Cada cuatro años un mundial de futbol centra nuestra atención. Las conversaciones giran alrededor de un gol, de un árbitro, de una estadística, y ahora paradójicamente de un pato icónico que se acompaña de la ilusión del ¿y si sí? Colectivamente se sueña con la gloria deportiva de una Selección Nacional, que a mi parecer no es nacional, sino un producto mercantil de la FIFA y de quienes manejan los equipos de la Liga. Cada cuatro años, la atención es tal, que millones de personas organizan sus horarios, un fenómeno que en México hace unas semanas alcanzó una dimensión desmedida cuando se decretó la suspensión de actividades laborales y educativas de manera presencial; la justificación fue facilitar la movilidad y evitar el colapso vial, pero más allá de las razones logísticas, el hecho revela hasta qué punto un espectáculo deportivo alterara la vida de una ciudad trastornando el ritmo del trabajo, la educación y los servicios públicos.
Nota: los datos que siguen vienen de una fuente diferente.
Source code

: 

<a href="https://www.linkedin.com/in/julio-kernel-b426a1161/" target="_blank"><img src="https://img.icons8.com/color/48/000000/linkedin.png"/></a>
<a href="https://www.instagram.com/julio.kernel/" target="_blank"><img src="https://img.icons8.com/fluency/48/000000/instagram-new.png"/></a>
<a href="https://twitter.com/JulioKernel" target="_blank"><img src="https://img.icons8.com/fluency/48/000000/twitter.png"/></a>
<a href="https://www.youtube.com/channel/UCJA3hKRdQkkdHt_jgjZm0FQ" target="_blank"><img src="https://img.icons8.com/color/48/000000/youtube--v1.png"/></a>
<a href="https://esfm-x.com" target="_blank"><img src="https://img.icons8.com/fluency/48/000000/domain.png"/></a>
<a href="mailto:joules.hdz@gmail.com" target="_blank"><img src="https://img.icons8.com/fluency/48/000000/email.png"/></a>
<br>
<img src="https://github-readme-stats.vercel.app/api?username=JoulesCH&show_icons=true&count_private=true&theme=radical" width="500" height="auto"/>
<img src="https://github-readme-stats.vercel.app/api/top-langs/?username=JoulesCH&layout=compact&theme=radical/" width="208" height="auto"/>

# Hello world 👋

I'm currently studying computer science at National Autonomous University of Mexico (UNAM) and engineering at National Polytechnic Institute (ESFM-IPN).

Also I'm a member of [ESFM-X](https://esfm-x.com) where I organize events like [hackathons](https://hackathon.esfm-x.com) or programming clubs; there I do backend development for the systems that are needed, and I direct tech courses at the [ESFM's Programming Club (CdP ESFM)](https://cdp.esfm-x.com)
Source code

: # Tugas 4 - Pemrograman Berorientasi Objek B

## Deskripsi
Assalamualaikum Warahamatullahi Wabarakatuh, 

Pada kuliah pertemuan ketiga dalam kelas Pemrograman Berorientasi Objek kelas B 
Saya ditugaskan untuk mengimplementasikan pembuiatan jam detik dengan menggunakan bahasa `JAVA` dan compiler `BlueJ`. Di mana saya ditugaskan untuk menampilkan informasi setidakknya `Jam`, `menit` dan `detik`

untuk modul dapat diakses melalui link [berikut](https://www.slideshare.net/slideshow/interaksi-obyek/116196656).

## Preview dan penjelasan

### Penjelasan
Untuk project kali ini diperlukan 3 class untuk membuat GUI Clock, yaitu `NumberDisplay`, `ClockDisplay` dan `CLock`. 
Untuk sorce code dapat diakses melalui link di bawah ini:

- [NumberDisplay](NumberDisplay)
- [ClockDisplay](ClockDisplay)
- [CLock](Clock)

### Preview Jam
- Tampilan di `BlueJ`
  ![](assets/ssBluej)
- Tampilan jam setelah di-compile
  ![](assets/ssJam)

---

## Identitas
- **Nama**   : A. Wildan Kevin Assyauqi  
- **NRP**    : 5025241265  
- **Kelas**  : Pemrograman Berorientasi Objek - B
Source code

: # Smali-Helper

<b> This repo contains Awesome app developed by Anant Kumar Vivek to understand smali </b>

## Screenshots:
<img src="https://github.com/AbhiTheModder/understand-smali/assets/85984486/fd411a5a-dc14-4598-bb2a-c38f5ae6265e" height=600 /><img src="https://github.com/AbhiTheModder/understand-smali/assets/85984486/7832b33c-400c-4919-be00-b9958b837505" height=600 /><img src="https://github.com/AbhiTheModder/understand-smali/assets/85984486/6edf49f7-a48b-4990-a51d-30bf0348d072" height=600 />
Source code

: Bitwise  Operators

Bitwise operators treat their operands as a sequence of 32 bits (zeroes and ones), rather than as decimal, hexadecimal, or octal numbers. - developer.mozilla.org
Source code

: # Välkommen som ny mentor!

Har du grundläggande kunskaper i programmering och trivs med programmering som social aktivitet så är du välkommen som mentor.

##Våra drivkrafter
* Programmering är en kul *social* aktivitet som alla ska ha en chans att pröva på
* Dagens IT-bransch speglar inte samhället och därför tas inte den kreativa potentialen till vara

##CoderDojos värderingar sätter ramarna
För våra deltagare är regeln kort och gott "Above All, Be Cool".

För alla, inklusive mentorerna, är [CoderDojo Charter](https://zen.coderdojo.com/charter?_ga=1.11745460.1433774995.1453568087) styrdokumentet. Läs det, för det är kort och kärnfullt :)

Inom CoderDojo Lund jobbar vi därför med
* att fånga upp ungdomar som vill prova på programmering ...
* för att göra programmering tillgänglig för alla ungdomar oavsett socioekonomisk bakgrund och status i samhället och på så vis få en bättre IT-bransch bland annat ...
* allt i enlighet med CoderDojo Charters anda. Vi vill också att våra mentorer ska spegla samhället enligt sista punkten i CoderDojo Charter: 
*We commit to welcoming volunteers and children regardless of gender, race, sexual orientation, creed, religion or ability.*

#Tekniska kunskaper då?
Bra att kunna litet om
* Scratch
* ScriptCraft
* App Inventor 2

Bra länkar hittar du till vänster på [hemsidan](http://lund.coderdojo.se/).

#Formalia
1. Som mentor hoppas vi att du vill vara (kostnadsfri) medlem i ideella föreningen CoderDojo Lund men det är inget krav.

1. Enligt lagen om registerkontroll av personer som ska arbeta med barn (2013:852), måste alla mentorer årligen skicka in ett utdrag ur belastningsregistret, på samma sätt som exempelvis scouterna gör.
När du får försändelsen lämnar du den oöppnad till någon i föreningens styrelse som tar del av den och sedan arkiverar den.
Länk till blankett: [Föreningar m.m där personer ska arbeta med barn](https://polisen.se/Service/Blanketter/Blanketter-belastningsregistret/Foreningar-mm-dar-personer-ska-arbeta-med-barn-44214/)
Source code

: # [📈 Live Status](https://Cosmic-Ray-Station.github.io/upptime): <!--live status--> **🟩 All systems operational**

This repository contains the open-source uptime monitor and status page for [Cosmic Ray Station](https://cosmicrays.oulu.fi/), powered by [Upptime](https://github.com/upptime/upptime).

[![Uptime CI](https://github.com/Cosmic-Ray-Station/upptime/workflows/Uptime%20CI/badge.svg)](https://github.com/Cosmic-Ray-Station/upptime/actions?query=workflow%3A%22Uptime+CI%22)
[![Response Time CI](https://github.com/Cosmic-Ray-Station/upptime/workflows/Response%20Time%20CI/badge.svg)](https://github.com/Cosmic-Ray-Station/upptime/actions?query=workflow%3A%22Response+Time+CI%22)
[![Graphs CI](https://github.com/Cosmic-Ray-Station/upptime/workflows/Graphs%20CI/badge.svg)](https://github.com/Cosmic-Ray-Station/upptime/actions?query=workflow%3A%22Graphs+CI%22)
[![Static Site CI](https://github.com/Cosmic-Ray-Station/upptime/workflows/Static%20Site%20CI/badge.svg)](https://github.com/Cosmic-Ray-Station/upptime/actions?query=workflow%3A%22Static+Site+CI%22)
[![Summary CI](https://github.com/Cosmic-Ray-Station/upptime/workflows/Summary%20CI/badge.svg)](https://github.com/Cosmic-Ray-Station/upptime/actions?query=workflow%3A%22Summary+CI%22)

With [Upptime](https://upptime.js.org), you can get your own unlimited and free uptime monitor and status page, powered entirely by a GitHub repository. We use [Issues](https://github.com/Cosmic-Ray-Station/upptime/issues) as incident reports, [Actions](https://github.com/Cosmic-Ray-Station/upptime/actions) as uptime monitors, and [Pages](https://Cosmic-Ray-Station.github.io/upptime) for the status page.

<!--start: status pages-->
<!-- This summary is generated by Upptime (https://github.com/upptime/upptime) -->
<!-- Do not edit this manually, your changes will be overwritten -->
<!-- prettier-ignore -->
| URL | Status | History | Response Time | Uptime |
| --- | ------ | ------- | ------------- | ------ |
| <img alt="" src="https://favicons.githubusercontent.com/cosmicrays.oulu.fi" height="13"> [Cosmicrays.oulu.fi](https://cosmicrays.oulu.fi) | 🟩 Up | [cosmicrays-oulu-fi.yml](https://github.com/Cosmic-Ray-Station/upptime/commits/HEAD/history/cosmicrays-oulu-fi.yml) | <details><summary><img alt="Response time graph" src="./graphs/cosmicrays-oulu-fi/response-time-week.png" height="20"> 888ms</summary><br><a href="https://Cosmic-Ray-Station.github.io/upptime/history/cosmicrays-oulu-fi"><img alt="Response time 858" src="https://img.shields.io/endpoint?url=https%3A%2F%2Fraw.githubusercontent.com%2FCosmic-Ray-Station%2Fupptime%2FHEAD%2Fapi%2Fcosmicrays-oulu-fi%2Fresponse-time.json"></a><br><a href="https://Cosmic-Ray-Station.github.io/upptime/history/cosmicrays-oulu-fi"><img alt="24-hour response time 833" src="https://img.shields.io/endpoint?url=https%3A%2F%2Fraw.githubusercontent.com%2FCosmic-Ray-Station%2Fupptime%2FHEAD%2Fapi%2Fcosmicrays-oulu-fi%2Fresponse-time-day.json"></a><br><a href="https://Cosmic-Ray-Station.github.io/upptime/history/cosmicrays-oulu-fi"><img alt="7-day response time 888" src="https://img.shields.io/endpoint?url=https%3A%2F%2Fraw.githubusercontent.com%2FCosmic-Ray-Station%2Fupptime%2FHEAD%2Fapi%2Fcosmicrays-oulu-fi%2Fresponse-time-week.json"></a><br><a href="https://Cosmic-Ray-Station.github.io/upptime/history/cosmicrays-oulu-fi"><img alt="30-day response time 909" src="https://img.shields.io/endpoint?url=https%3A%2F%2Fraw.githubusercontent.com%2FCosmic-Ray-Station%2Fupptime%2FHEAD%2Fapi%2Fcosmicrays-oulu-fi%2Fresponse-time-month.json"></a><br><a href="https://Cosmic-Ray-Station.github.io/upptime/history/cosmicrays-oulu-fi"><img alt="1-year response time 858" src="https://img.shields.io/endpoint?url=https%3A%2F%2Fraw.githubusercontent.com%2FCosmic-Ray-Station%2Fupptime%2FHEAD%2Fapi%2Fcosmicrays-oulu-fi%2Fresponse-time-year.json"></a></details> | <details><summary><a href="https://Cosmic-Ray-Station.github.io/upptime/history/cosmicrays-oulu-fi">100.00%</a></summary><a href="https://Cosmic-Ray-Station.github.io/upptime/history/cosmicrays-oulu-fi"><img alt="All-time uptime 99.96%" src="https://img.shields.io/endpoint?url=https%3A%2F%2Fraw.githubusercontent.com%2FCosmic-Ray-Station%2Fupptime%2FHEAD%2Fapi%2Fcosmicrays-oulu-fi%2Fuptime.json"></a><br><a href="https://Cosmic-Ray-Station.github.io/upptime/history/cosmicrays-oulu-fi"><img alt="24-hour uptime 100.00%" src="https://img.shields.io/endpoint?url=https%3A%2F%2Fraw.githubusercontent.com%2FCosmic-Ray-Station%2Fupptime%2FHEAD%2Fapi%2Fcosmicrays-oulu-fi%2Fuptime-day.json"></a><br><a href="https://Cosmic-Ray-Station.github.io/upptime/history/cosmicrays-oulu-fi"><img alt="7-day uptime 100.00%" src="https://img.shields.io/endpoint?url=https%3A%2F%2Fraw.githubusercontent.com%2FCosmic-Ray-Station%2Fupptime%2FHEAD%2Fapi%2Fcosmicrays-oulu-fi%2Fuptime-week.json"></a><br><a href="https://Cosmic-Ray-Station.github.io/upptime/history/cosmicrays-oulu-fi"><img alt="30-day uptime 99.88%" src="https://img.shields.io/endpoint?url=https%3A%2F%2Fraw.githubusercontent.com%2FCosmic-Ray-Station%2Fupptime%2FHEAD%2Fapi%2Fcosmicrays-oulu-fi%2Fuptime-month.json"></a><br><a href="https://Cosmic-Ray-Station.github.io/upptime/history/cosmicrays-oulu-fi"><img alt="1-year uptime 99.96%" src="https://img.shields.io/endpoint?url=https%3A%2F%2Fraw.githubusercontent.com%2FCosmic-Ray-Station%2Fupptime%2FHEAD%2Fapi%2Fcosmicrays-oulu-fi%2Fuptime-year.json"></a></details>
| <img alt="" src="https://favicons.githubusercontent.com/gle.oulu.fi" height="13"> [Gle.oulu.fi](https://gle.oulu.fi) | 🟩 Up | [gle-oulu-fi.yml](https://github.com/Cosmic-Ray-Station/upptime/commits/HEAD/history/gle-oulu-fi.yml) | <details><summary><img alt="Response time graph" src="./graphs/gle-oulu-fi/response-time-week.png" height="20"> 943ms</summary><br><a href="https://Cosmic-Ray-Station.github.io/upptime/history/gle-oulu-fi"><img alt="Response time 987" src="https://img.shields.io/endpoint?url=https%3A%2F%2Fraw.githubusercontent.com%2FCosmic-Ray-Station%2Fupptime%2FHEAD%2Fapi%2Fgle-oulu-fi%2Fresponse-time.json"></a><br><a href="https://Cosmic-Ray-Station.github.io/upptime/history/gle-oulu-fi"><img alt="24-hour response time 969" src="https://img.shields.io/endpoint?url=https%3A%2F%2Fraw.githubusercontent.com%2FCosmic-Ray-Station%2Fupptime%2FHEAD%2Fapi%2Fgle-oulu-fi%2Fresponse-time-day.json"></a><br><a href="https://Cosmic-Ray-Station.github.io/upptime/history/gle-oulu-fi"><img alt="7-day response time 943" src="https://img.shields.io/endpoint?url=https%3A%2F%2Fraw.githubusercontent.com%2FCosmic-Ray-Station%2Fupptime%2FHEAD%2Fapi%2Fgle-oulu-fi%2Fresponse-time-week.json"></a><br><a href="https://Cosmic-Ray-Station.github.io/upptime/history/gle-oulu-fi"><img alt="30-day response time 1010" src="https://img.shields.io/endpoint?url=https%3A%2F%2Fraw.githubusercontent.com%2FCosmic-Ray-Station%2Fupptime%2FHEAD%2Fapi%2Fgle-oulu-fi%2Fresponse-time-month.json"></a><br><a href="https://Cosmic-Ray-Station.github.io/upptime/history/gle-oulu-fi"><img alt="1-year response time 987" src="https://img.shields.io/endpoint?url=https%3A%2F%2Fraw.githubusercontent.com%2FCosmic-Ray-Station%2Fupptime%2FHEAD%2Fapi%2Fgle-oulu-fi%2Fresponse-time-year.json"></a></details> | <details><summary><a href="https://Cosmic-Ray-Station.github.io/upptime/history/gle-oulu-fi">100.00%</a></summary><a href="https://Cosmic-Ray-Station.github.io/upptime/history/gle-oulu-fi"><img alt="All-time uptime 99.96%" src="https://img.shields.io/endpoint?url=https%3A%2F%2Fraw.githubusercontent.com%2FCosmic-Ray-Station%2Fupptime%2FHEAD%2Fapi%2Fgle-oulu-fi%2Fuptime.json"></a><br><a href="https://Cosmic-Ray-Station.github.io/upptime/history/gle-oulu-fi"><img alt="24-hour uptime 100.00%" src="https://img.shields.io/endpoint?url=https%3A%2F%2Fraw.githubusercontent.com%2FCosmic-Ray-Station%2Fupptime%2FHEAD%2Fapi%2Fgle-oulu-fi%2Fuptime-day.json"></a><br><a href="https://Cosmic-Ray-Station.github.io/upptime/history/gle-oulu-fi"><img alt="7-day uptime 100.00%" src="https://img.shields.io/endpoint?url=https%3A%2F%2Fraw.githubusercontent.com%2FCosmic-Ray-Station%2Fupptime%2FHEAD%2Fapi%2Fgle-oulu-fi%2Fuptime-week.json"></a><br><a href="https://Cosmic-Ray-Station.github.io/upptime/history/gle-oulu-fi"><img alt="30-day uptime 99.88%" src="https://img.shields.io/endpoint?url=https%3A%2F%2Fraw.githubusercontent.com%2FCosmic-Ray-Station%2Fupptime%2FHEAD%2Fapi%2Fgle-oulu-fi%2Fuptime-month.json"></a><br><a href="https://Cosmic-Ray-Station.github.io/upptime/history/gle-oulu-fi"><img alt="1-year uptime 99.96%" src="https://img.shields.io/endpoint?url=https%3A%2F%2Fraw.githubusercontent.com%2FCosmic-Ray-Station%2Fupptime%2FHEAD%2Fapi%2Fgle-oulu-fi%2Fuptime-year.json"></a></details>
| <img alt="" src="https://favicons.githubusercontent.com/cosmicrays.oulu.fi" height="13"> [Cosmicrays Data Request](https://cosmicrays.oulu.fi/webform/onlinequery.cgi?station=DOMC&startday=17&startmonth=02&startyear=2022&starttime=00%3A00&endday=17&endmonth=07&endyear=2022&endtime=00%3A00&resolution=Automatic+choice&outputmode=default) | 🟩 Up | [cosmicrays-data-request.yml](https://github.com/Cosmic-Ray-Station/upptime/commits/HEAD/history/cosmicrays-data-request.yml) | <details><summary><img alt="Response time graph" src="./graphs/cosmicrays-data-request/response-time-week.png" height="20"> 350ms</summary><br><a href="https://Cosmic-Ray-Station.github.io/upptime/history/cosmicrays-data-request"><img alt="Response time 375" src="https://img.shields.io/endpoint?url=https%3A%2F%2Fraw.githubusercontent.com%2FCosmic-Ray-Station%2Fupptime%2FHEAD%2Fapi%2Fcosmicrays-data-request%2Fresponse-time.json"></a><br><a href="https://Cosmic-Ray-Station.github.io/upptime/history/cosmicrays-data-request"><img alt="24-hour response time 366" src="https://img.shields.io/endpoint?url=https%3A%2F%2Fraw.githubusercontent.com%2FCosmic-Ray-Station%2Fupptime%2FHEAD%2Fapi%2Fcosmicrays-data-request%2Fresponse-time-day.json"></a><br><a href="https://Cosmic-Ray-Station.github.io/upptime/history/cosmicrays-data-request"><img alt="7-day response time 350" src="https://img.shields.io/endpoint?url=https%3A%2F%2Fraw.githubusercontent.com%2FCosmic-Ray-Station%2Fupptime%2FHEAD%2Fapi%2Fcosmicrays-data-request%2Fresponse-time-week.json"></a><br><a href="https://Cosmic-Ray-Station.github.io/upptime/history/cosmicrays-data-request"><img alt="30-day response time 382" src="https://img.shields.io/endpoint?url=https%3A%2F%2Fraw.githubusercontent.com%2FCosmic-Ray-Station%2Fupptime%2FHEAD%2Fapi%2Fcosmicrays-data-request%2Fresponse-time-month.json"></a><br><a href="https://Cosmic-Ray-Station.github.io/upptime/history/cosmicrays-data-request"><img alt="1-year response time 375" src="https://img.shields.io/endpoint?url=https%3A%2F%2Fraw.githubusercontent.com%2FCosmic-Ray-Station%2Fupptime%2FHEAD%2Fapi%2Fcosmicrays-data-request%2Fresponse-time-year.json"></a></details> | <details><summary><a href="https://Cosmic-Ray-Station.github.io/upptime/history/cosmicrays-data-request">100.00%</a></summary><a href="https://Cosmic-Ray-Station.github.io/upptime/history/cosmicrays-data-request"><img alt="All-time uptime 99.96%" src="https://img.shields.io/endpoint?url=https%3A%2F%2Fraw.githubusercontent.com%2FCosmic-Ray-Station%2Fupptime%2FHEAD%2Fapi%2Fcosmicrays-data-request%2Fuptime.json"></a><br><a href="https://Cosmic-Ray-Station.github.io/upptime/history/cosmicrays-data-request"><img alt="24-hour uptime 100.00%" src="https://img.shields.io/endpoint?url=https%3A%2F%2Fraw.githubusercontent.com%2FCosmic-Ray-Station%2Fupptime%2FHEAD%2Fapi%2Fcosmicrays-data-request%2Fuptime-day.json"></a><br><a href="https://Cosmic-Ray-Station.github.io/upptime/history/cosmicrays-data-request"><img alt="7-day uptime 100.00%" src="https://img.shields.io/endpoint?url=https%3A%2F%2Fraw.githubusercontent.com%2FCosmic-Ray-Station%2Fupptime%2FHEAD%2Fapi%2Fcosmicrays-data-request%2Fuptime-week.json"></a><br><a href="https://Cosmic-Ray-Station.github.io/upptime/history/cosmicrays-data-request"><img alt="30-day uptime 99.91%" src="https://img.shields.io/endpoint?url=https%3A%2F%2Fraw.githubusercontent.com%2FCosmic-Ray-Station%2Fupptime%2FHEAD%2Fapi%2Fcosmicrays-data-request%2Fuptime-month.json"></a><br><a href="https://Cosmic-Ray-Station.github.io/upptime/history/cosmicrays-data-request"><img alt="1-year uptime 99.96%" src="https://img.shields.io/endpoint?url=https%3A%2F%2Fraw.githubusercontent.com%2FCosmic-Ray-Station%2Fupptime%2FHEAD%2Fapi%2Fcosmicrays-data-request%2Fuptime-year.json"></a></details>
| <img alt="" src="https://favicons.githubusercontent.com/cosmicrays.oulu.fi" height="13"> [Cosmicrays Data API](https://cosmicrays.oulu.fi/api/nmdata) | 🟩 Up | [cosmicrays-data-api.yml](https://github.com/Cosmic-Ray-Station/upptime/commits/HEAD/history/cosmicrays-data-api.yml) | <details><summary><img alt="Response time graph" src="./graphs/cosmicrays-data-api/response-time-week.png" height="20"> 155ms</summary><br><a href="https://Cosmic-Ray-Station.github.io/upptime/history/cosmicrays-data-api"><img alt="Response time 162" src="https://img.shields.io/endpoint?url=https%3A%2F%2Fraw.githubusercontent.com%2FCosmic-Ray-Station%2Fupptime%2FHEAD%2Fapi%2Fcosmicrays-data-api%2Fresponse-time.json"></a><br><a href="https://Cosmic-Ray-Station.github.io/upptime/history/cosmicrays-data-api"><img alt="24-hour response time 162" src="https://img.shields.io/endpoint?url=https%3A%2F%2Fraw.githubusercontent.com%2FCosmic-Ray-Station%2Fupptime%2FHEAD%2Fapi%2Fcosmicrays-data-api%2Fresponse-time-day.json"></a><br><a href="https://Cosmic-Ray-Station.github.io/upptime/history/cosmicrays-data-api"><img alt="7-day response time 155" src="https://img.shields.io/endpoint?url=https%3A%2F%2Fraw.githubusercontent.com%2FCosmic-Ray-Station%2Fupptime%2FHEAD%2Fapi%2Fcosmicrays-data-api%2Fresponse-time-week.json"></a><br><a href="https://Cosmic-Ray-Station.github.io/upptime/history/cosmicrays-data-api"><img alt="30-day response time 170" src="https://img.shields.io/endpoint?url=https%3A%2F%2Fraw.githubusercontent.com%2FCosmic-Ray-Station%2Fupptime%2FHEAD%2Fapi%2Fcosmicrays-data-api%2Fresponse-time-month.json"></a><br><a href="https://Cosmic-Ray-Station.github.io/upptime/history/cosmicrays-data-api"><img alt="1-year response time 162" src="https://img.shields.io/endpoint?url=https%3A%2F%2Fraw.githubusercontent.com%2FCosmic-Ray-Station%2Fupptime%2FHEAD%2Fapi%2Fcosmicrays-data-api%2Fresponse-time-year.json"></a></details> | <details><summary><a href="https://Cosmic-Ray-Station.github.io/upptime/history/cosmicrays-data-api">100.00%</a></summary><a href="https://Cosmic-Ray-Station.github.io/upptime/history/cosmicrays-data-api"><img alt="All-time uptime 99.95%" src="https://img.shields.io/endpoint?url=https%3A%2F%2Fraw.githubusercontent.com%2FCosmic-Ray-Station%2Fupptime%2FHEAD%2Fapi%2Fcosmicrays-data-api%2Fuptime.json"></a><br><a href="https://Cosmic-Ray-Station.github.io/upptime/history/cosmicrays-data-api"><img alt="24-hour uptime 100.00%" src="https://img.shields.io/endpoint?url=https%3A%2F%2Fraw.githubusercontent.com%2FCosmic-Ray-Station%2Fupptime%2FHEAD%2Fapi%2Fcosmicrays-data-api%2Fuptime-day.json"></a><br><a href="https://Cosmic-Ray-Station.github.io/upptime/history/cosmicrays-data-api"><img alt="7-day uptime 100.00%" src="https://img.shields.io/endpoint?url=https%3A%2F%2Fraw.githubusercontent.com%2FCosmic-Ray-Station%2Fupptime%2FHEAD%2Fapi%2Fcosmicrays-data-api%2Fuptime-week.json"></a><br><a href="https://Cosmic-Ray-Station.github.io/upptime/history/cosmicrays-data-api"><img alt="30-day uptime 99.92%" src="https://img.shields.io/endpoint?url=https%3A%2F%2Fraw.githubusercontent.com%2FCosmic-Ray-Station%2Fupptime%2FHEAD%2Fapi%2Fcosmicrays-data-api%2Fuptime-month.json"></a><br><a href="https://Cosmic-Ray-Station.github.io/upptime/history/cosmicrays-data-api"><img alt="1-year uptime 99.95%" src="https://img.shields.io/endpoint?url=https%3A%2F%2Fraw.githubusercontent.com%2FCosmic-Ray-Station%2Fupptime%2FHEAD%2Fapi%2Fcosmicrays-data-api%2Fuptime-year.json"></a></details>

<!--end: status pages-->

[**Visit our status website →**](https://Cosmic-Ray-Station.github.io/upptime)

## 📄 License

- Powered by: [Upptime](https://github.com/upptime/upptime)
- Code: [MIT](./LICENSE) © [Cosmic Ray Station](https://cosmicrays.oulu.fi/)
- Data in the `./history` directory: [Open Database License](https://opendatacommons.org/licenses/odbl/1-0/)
Esto se entiende porque los partidos de fútbol han dejado de ser únicamente un evento deportivo para convertirse en una manipulación colectiva que arrastra con tal empuje, que el mismo juego de pelota, ese ritual ancestral de México, que aún es identitario para muchas comunidades rurales se transforma para dar sentido a un discurso de consumo futbolero con el lema “la pelota vuelve a casa”, expresión promovido[1] que argumenta que el ollamalistli regresa con la Copa Mundial de la FIFA 2026, se equivocan porque compartir una pelota no implica una continuidad histórica; para colmo de desventuras de esta campaña de comunicación, el lema se hizo acompañar de un ajolote de color morado, paradójicamente la narrativa de este place branding sucumbió en popularidad ante la espontaneidad del Pato Merlín.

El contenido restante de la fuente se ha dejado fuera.